Rayed Mohammed Abdullah Ali, a Yemeni, was deported to Saudi Arabia on May 30 because his presence in New Zealand posed a security threat, Immigration Minister David Cunliffe said.
He declined to give details, but said authorities did not have any evidence of any specific plans for a terrorist attack.
The US congressional probe into the Sept. 11, 2001, attacks in the US said Rayed Abdullah was a friend of Saudi Arabian Hani Hanjour, one of the terrorists aboard American Airlines flight 77 that was flown into the Pentagon, and attended a flight school in Arizona, where Hanjour also received training.
"He was directly associated with persons responsible for the terrorist attacks in the United States on Sept. 11, 2001," Cunliffe said in a statement.
Rayed Abdullah was deported one day after he was arrested in Palmerston North on New Zealand's North Island, where he was taking pilot training lessons.
"He was building up his flying hours flying with an instructor. He'd previously trained as a pilot in the United States," Cunliffe said.
Rayed Abdullah had used "a variation of his name in applying for entry to New Zealand" and his real identity had only become known after he arrived in the country, Cunliffe said.
He didn't say what had led to the discovery of his real name.

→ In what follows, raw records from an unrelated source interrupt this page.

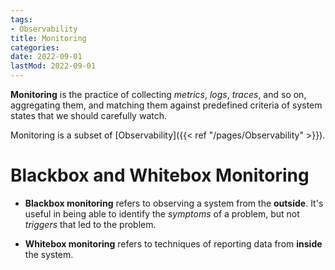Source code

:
 ```yaml
---
tags:
- Observability
title: Monitoring
categories:
date: 2022-09-01
lastMod: 2022-09-01
---
```



**Monitoring** is the practice of collecting *metrics*, *logs*, *traces*, and so on, aggregating them, and matching them against predefined criteria of system states that we should carefully watch.

Monitoring is a subset of [Observability]({{< ref "/pages/Observability" >}}).

# Blackbox and Whitebox Monitoring

  + **Blackbox monitoring** refers to observing a system from the **outside**. It's useful in being able to identify the *symptoms* of a problem, but not *triggers* that led to the problem.

  + **Whitebox monitoring** refers to techniques of reporting data from **inside** the system.


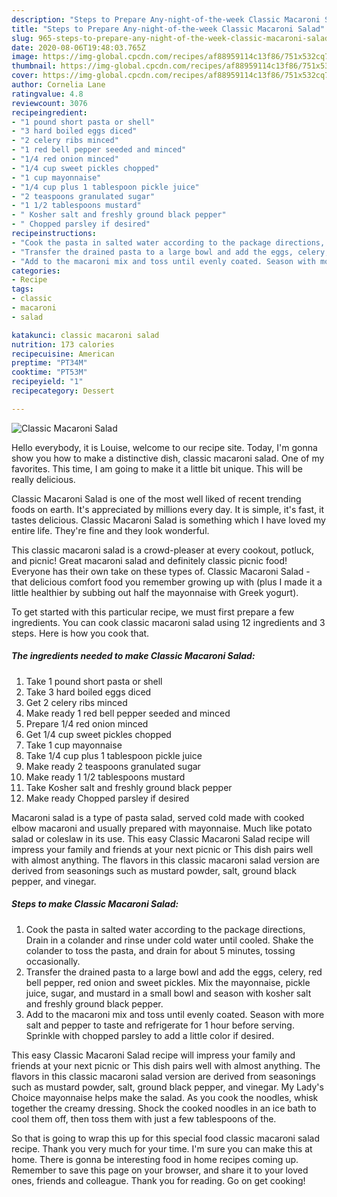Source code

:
 ```yaml
---
description: "Steps to Prepare Any-night-of-the-week Classic Macaroni Salad"
title: "Steps to Prepare Any-night-of-the-week Classic Macaroni Salad"
slug: 965-steps-to-prepare-any-night-of-the-week-classic-macaroni-salad
date: 2020-08-06T19:48:03.765Z
image: https://img-global.cpcdn.com/recipes/af88959114c13f86/751x532cq70/classic-macaroni-salad-recipe-main-photo.jpg
thumbnail: https://img-global.cpcdn.com/recipes/af88959114c13f86/751x532cq70/classic-macaroni-salad-recipe-main-photo.jpg
cover: https://img-global.cpcdn.com/recipes/af88959114c13f86/751x532cq70/classic-macaroni-salad-recipe-main-photo.jpg
author: Cornelia Lane
ratingvalue: 4.8
reviewcount: 3076
recipeingredient:
- "1 pound short pasta or shell"
- "3 hard boiled eggs diced"
- "2 celery ribs minced"
- "1 red bell pepper seeded and minced"
- "1/4 red onion minced"
- "1/4 cup sweet pickles chopped"
- "1 cup mayonnaise"
- "1/4 cup plus 1 tablespoon pickle juice"
- "2 teaspoons granulated sugar"
- "1 1/2 tablespoons mustard"
- " Kosher salt and freshly ground black pepper"
- " Chopped parsley if desired"
recipeinstructions:
- "Cook the pasta in salted water according to the package directions, Drain in a colander and rinse under cold water until cooled. Shake the colander to toss the pasta, and drain for about 5 minutes, tossing occasionally."
- "Transfer the drained pasta to a large bowl and add the eggs, celery, red bell pepper, red onion and sweet pickles. Mix the mayonnaise, pickle juice, sugar, and mustard in a small bowl and season with kosher salt and freshly ground black pepper."
- "Add to the macaroni mix and toss until evenly coated. Season with more salt and pepper to taste and refrigerate for 1 hour before serving. Sprinkle with chopped parsley to add a little color if desired."
categories:
- Recipe
tags:
- classic
- macaroni
- salad

katakunci: classic macaroni salad 
nutrition: 173 calories
recipecuisine: American
preptime: "PT34M"
cooktime: "PT53M"
recipeyield: "1"
recipecategory: Dessert

---
```



![Classic Macaroni Salad](https://img-global.cpcdn.com/recipes/af88959114c13f86/751x532cq70/classic-macaroni-salad-recipe-main-photo.jpg)

Hello everybody, it is Louise, welcome to our recipe site. Today, I'm gonna show you how to make a distinctive dish, classic macaroni salad. One of my favorites. This time, I am going to make it a little bit unique. This will be really delicious.

Classic Macaroni Salad is one of the most well liked of recent trending foods on earth. It's appreciated by millions every day. It is simple, it's fast, it tastes delicious. Classic Macaroni Salad is something which I have loved my entire life. They're fine and they look wonderful.

This classic macaroni salad is a crowd-pleaser at every cookout, potluck, and picnic! Great macaroni salad and definitely classic picnic food! Everyone has their own take on these types of. Classic Macaroni Salad - that delicious comfort food you remember growing up with (plus I made it a little healthier by subbing out half the mayonnaise with Greek yogurt).


To get started with this particular recipe, we must first prepare a few ingredients. You can cook classic macaroni salad using 12 ingredients and 3 steps. Here is how you cook that.

<!--inarticleads1-->

##### The ingredients needed to make Classic Macaroni Salad:

1. Take 1 pound short pasta or shell
1. Take 3 hard boiled eggs diced
1. Get 2 celery ribs minced
1. Make ready 1 red bell pepper seeded and minced
1. Prepare 1/4 red onion minced
1. Get 1/4 cup sweet pickles chopped
1. Take 1 cup mayonnaise
1. Take 1/4 cup plus 1 tablespoon pickle juice
1. Make ready 2 teaspoons granulated sugar
1. Make ready 1 1/2 tablespoons mustard
1. Take  Kosher salt and freshly ground black pepper
1. Make ready  Chopped parsley if desired


Macaroni salad is a type of pasta salad, served cold made with cooked elbow macaroni and usually prepared with mayonnaise. Much like potato salad or coleslaw in its use. This easy Classic Macaroni Salad recipe will impress your family and friends at your next picnic or This dish pairs well with almost anything. The flavors in this classic macaroni salad version are derived from seasonings such as mustard powder, salt, ground black pepper, and vinegar. 

<!--inarticleads2-->

##### Steps to make Classic Macaroni Salad:

1. Cook the pasta in salted water according to the package directions, Drain in a colander and rinse under cold water until cooled. Shake the colander to toss the pasta, and drain for about 5 minutes, tossing occasionally.
1. Transfer the drained pasta to a large bowl and add the eggs, celery, red bell pepper, red onion and sweet pickles. Mix the mayonnaise, pickle juice, sugar, and mustard in a small bowl and season with kosher salt and freshly ground black pepper.
1. Add to the macaroni mix and toss until evenly coated. Season with more salt and pepper to taste and refrigerate for 1 hour before serving. Sprinkle with chopped parsley to add a little color if desired.


This easy Classic Macaroni Salad recipe will impress your family and friends at your next picnic or This dish pairs well with almost anything. The flavors in this classic macaroni salad version are derived from seasonings such as mustard powder, salt, ground black pepper, and vinegar. My Lady&#39;s Choice mayonnaise helps make the salad. As you cook the noodles, whisk together the creamy dressing. Shock the cooked noodles in an ice bath to cool them off, then toss them with just a few tablespoons of the. 

So that is going to wrap this up for this special food classic macaroni salad recipe. Thank you very much for your time. I'm sure you can make this at home. There is gonna be interesting food in home recipes coming up. Remember to save this page on your browser, and share it to your loved ones, friends and colleague. Thank you for reading. Go on get cooking!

"Once his real identity became known, he was identified as having close connections to people involved with the Sept. 11, 2001, attacks in the United States, and had been named in the 9/11 Commission Report," Cunliffe said.
The US Embassy in the capital, Wellington, "is not providing any comment at this time," spokeswoman Janine Burns said.
Rayed Abdullah entered New Zealand in February, telling immigration officials he was coming to the country to study English, and took up residency in Auckland, where he began taking language classes.
He then moved to Palmerston North, 540km south of the city, where he joined a pilot training program at the Manawatu Aero Club, Cunliffe said.
He said the nature of Rayed Abdullah's activities in New Zealand was part of the reason for his deportation. The minister declined to give details.
"What I will say is that we don't have any evidence of a specific terrorist threat by the gentleman in New Zealand nor are we saying he was undertaking terrorist activities," Cunliffe told National Radio.
Manawatu Districts Aero Club president Grant Hadfield said Rayed Abdullah had flown light trainer airplanes with an instructor at the club for five or six hours.
He said the man's background had been checked by the club's chief instructor, who found no reason to believe he posed any threat. The student had 79 hours of flying time on his US flight log book, Hadfield said.
"We had no reason to suggest there was anything to suspect" about the man, Hadfield said. "He was always polite, courteous and confident as a person and a pilot."
The Sept. 11 Commission report said that Rayed Abdullah entered the US in late 1997 and obtained his private pilot's license in December 1998 after training in Arizona. He then went to work as a computer programmer before resuming flight training in mid-2001, it said.